Received 24 September 2014; Accepted 9 February 2015

Academic Editor: Lei Chen

Copyright © 2015 Zhaobin Xu et al. This is an open access article distributed under the Creative Commons Attribution License, which permits unrestricted use, distribution, and reproduction in any medium, provided the original work is properly cited.

Abstract

The availability of nutrient components in the environment was identified as a critical regulator of virulence and biofilm formation in Pseudomonas aeruginosa.

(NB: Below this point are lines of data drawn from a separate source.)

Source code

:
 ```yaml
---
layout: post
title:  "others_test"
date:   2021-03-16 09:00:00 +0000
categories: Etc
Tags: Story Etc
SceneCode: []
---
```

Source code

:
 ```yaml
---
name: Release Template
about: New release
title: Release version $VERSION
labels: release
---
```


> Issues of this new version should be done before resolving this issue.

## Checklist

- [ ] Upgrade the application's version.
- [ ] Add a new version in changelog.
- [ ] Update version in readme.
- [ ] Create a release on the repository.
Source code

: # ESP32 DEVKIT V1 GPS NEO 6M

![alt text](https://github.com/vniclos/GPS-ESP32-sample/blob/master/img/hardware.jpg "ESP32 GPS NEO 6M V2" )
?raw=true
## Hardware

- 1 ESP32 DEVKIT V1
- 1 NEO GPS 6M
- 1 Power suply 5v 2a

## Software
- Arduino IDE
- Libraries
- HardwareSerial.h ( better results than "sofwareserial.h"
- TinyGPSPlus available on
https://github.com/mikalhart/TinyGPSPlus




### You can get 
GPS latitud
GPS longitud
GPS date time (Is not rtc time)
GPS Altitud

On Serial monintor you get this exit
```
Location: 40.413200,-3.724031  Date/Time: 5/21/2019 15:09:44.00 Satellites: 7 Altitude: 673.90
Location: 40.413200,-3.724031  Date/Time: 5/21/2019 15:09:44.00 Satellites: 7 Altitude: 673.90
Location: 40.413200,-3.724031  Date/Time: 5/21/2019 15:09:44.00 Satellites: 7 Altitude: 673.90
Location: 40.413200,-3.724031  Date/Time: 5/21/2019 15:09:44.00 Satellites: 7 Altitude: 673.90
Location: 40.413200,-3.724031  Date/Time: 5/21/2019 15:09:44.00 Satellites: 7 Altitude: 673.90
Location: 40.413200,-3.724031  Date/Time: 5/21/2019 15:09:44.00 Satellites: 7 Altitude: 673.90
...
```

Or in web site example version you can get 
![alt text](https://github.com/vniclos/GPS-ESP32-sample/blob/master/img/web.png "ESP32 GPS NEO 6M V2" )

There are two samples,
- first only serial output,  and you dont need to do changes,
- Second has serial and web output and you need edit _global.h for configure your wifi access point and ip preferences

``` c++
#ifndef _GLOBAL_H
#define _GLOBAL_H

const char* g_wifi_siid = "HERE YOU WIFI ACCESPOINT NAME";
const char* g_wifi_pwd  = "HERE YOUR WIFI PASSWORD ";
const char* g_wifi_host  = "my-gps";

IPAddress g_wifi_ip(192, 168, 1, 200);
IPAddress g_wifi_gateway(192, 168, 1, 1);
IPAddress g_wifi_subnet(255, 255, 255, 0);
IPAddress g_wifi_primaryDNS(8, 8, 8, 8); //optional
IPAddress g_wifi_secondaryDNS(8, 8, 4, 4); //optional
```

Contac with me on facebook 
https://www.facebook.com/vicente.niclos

This work proposes the first systems-biology approach to quantify microbial biofilm formation upon the change of nutrient availability in the environment. Specifically, the change of fluxes of metabolic reactions that were positively associated with P. aeruginosa biofilm formation was used to monitor the trend for P. aeruginosa to form a biofilm. The uptake rates of nutrient components were changed according to the change of the nutrient availability. We found that adding each of the eleven amino acids (Arg, Tyr, Phe, His, Iso, Orn, Pro, Glu, Leu, Val, and Asp) to minimal medium promoted P. aeruginosa biofilm formation. Both modeling and experimental approaches were further developed to quantify P. aeruginosa biofilm formation for four different availability levels for each of the three ions that include ferrous ions, sulfate, and phosphate. The developed modeling approach correctly predicted the amount of biofilm formation. By comparing reaction flux change upon the change of nutrient concentrations, metabolic reactions used by P. aeruginosa to regulate its biofilm formation are mainly involved in arginine metabolism, glutamate production, magnesium transport, acetate metabolism, and the TCA cycle.